As we drive down the steep road, one feels as if coming back to some well-remembered spot. The little mountain stream that ripples on into the heart of the great valley gives one a glad welcome. Almost without effort, one recognizes in the dark brown fertile soil the wonderful possibilities of production it contains, here and there, dotting the level stretch are farmsteads in the great stacks of gray brown hay tell of almost fabulous yields of clover and timothy. It is little wonder the valley was settled away back in 1862, and that it has been a paradise of the stockman and the rancher ever since. They tell tall stories of three or four tons of timothy and clover hay and immense yields per acre of wheat and oats, and one does not question them. They say potatoes grow tops like rank weeds, and the farmers get tired of digging them, they yield so prodigiously; that cabbage get like bushel baskets in size, and firm and hard clear through, and one believes it all readily.
Although the altitude is about 1,000 feet, [actually 3,868 ft.] there are a number of small orchards in the valley, and they tell you that in point of keeping qualities and flavor they beat the world’s, the apples from these orchards, and they give you one and you are convinced that what they say is true.

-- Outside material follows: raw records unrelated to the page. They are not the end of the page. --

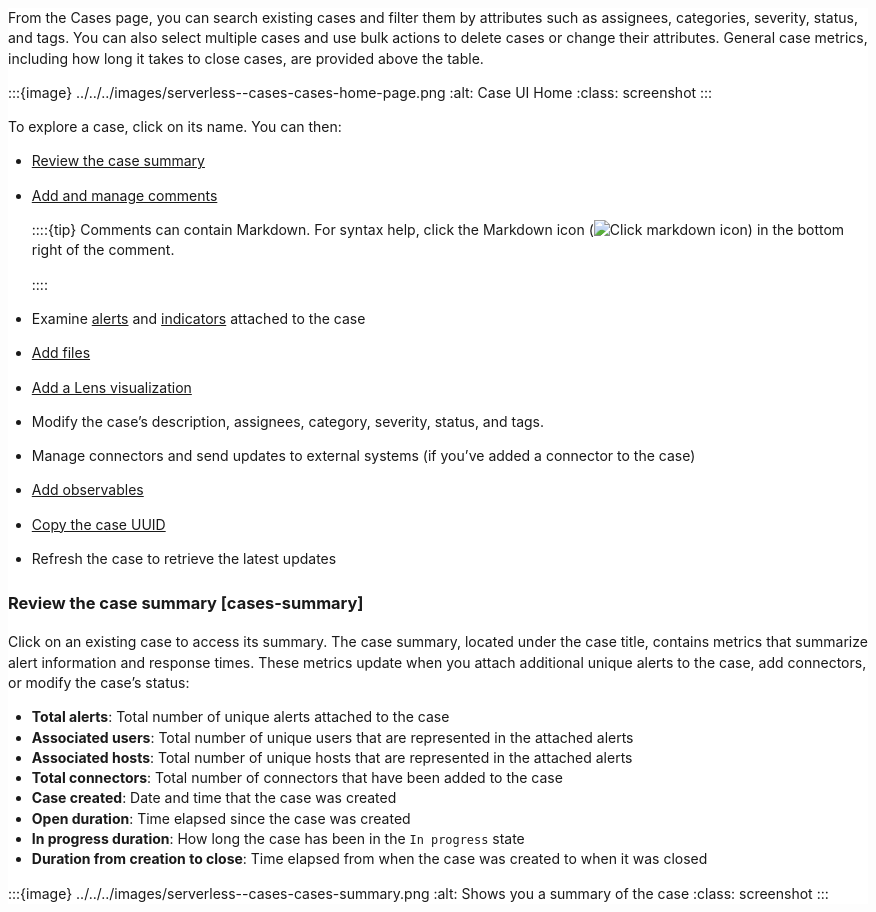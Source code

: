 From the Cases page, you can search existing cases and filter them by attributes such as assignees, categories, severity, status, and tags. You can also select multiple cases and use bulk actions to delete cases or change their attributes. General case metrics, including how long it takes to close cases, are provided above the table.

:::{image} ../../../images/serverless--cases-cases-home-page.png
:alt: Case UI Home
:class: screenshot
:::

To explore a case, click on its name. You can then:

* [Review the case summary](../../../solutions/security/investigate/open-manage-cases.md#cases-summary)
* [Add and manage comments](../../../solutions/security/investigate/open-manage-cases.md#cases-manage-comments)

    ::::{tip}
    Comments can contain Markdown. For syntax help, click the Markdown icon (![Click markdown icon](../../../images/serverless--detections-markdown-icon.png "")) in the bottom right of the comment.

    ::::

* Examine [alerts](../../../solutions/security/investigate/open-manage-cases.md#cases-examine-alerts) and [indicators](/solutions/security/investigate/indicators-of-compromise.md#review-indicator-in-case) attached to the case
* [Add files](../../../solutions/security/investigate/open-manage-cases.md#cases-add-files)
* [Add a Lens visualization](../../../solutions/security/investigate/open-manage-cases.md#cases-lens-visualization)
* Modify the case’s description, assignees, category, severity, status, and tags.
* Manage connectors and send updates to external systems (if you’ve added a connector to the case)
* [Add observables](../../../solutions/security/investigate/open-manage-cases.md#cases-add-observables)
* [Copy the case UUID](../../../solutions/security/investigate/open-manage-cases.md#cases-copy-case-uuid)
* Refresh the case to retrieve the latest updates


### Review the case summary [cases-summary]

Click on an existing case to access its summary. The case summary, located under the case title, contains metrics that summarize alert information and response times. These metrics update when you attach additional unique alerts to the case, add connectors, or modify the case’s status:

* **Total alerts**: Total number of unique alerts attached to the case
* **Associated users**: Total number of unique users that are represented in the attached alerts
* **Associated hosts**: Total number of unique hosts that are represented in the attached alerts
* **Total connectors**: Total number of connectors that have been added to the case
* **Case created**: Date and time that the case was created
* **Open duration**: Time elapsed since the case was created
* **In progress duration**: How long the case has been in the `In progress` state
* **Duration from creation to close**: Time elapsed from when the case was created to when it was closed

:::{image} ../../../images/serverless--cases-cases-summary.png
:alt: Shows you a summary of the case
:class: screenshot
:::
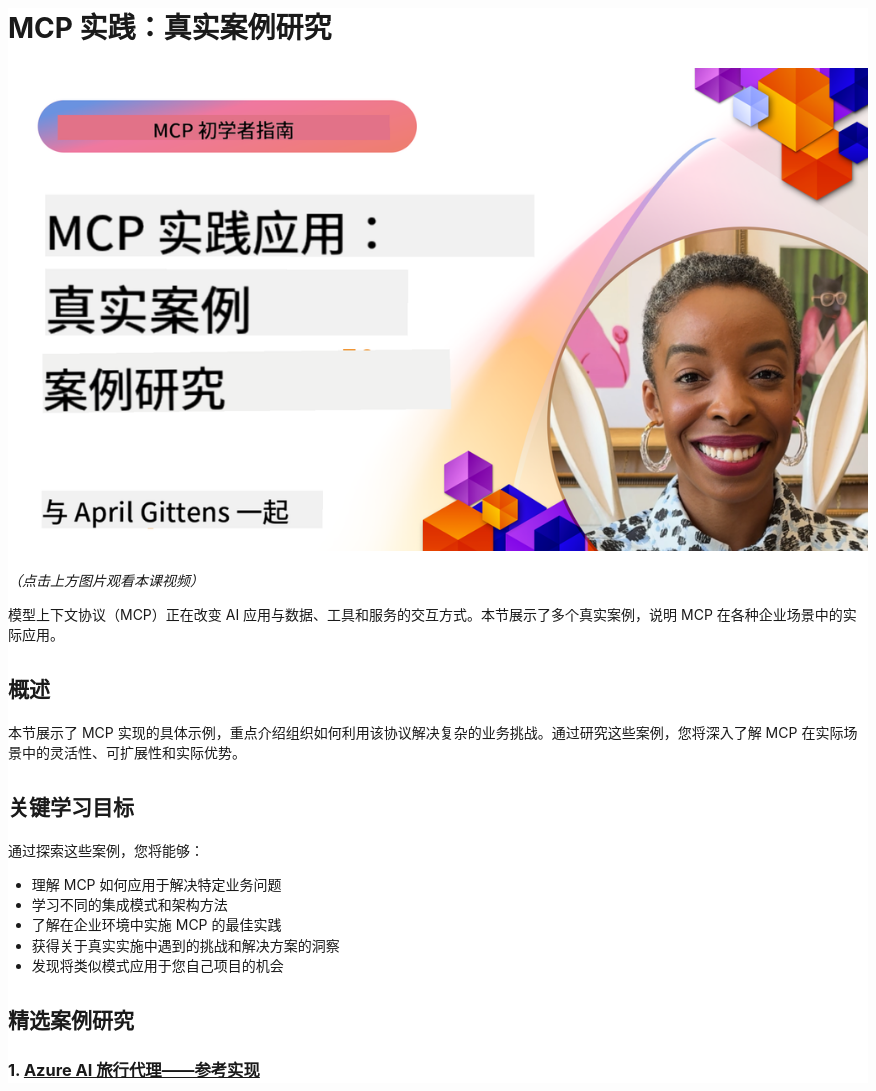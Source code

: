 
# MCP 实践：真实案例研究

[![MCP 实践：真实案例研究](../../../translated_images/10.3262cc80b4de5071fde8ba74c5c5d6738a0a9f398dcc0423f0210f632e2238b8.zh.png)](https://youtu.be/IxshWb2Az5w)

_（点击上方图片观看本课视频）_

模型上下文协议（MCP）正在改变 AI 应用与数据、工具和服务的交互方式。本节展示了多个真实案例，说明 MCP 在各种企业场景中的实际应用。

## 概述

本节展示了 MCP 实现的具体示例，重点介绍组织如何利用该协议解决复杂的业务挑战。通过研究这些案例，您将深入了解 MCP 在实际场景中的灵活性、可扩展性和实际优势。

## 关键学习目标

通过探索这些案例，您将能够：

- 理解 MCP 如何应用于解决特定业务问题
- 学习不同的集成模式和架构方法
- 了解在企业环境中实施 MCP 的最佳实践
- 获得关于真实实施中遇到的挑战和解决方案的洞察
- 发现将类似模式应用于您自己项目的机会

## 精选案例研究

### 1. [Azure AI 旅行代理——参考实现](./travelagentsample.md)

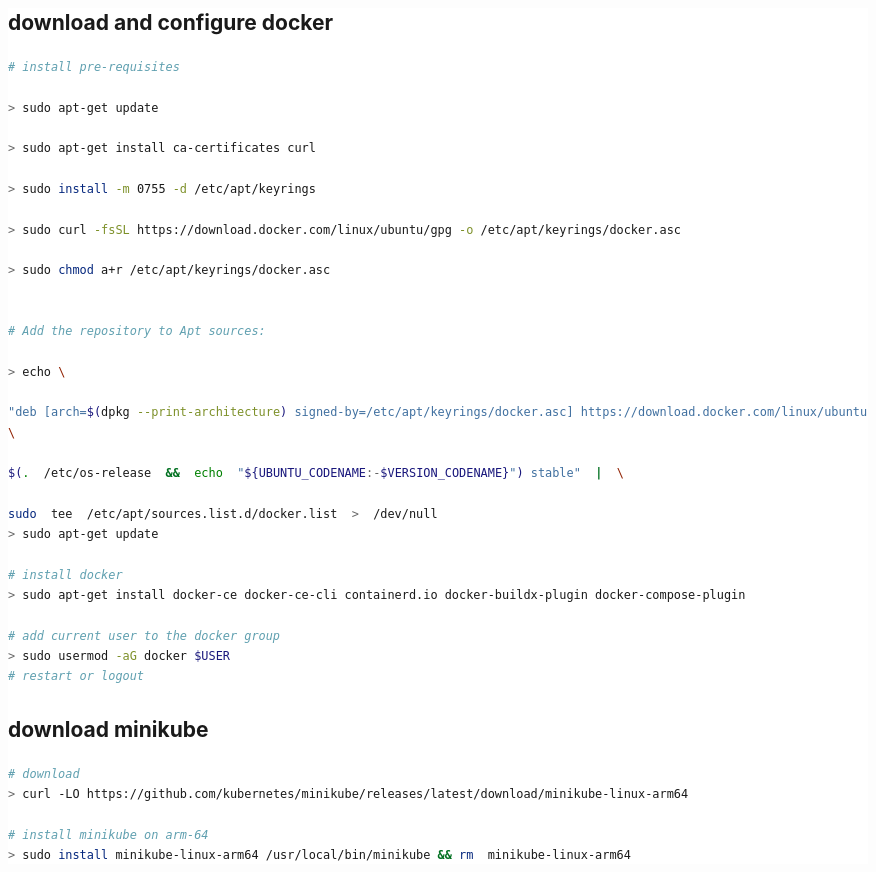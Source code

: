   

## download and configure docker

  

```bash
# install pre-requisites

> sudo apt-get update

> sudo apt-get install ca-certificates curl

> sudo install -m 0755 -d /etc/apt/keyrings

> sudo curl -fsSL https://download.docker.com/linux/ubuntu/gpg -o /etc/apt/keyrings/docker.asc

> sudo chmod a+r /etc/apt/keyrings/docker.asc


# Add the repository to Apt sources:

> echo \

"deb [arch=$(dpkg --print-architecture) signed-by=/etc/apt/keyrings/docker.asc] https://download.docker.com/linux/ubuntu \

$(.  /etc/os-release  &&  echo  "${UBUNTU_CODENAME:-$VERSION_CODENAME}") stable"  |  \

sudo  tee  /etc/apt/sources.list.d/docker.list  >  /dev/null
> sudo apt-get update

# install docker
> sudo apt-get install docker-ce docker-ce-cli containerd.io docker-buildx-plugin docker-compose-plugin

# add current user to the docker group
> sudo usermod -aG docker $USER
# restart or logout
```

  

## download minikube

```bash
# download
> curl -LO https://github.com/kubernetes/minikube/releases/latest/download/minikube-linux-arm64

# install minikube on arm-64
> sudo install minikube-linux-arm64 /usr/local/bin/minikube && rm  minikube-linux-arm64
```

  
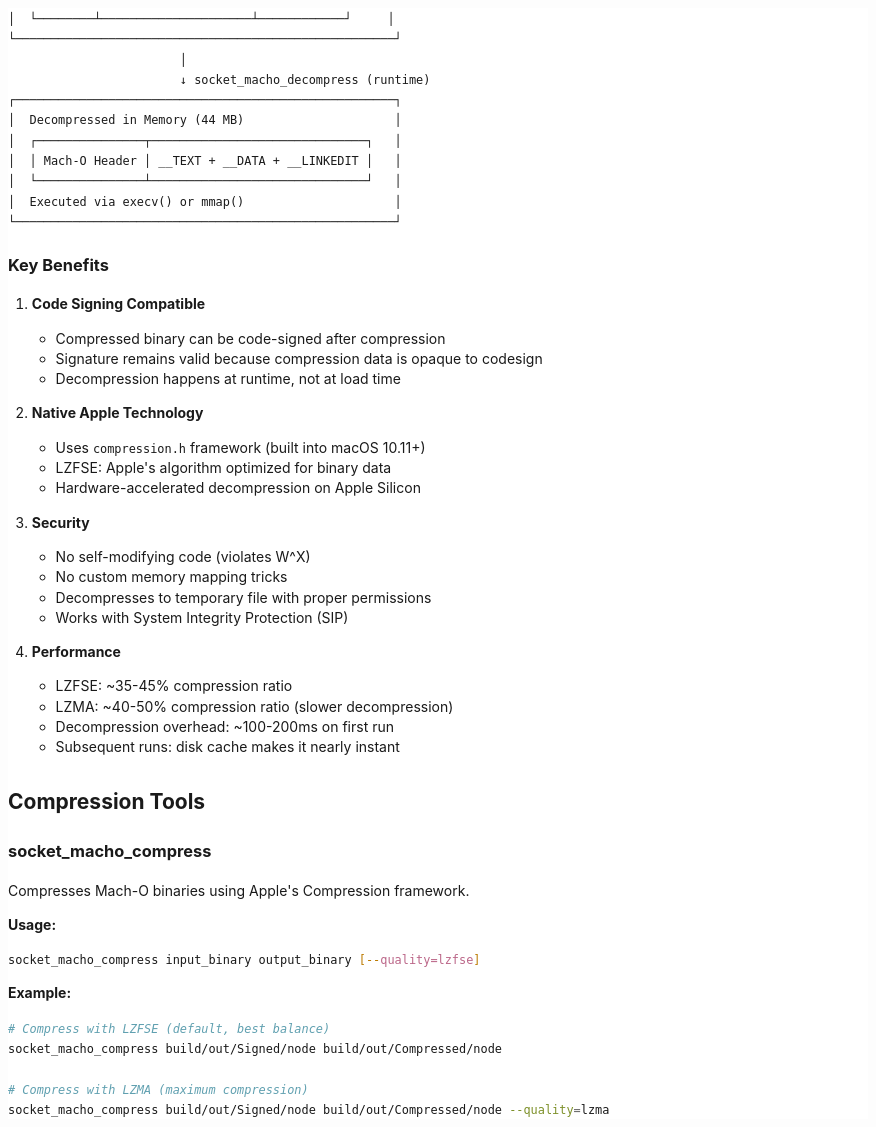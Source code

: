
 ```
│  └────────┴─────────────────────┴────────────┘     │
└─────────────────────────────────────────────────────┘
                        │
                        ↓ socket_macho_decompress (runtime)
┌─────────────────────────────────────────────────────┐
│  Decompressed in Memory (44 MB)                     │
│  ┌───────────────┬──────────────────────────────┐   │
│  │ Mach-O Header │ __TEXT + __DATA + __LINKEDIT │   │
│  └───────────────┴──────────────────────────────┘   │
│  Executed via execv() or mmap()                     │
└─────────────────────────────────────────────────────┘
```

### Key Benefits

1. **Code Signing Compatible**
   - Compressed binary can be code-signed after compression
   - Signature remains valid because compression data is opaque to codesign
   - Decompression happens at runtime, not at load time

2. **Native Apple Technology**
   - Uses `compression.h` framework (built into macOS 10.11+)
   - LZFSE: Apple's algorithm optimized for binary data
   - Hardware-accelerated decompression on Apple Silicon

3. **Security**
   - No self-modifying code (violates W^X)
   - No custom memory mapping tricks
   - Decompresses to temporary file with proper permissions
   - Works with System Integrity Protection (SIP)

4. **Performance**
   - LZFSE: ~35-45% compression ratio
   - LZMA: ~40-50% compression ratio (slower decompression)
   - Decompression overhead: ~100-200ms on first run
   - Subsequent runs: disk cache makes it nearly instant

## Compression Tools

### socket_macho_compress

Compresses Mach-O binaries using Apple's Compression framework.

**Usage:**
```bash
socket_macho_compress input_binary output_binary [--quality=lzfse]
```

**Example:**
```bash
# Compress with LZFSE (default, best balance)
socket_macho_compress build/out/Signed/node build/out/Compressed/node

# Compress with LZMA (maximum compression)
socket_macho_compress build/out/Signed/node build/out/Compressed/node --quality=lzma
```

It is all ideal. As you drive across the valley and approach the town of Meadows, lying nestled up on the slope with the big green pines and firs for a background and the rich teeming soil coming into your nostrils from the furrows just over there where the plow still stands, you can fully understand the feeling of attachment the home feeling of the people who live in this glorious valley,
I saw alfalfa, which were reported to have yielded five to seven tons yearly, and was told that they had not been irrigated for fifteen years. Water is plentiful for irrigation all over the valley, however, and each tract has the best of water rights. I saw a number of orchards, planted to mixed varieties, and the trees all looked exceedingly thrifty and were all overloaded with splendid fruit. There is not doubt about being able to raise apples. Immense reaches of yellow stubble land and other reaches of dark brown soil newly turned over the fact of big areas in grain. Haystacks galore on every hand in the valley show the productiveness of the alfalfa, clover and timothy.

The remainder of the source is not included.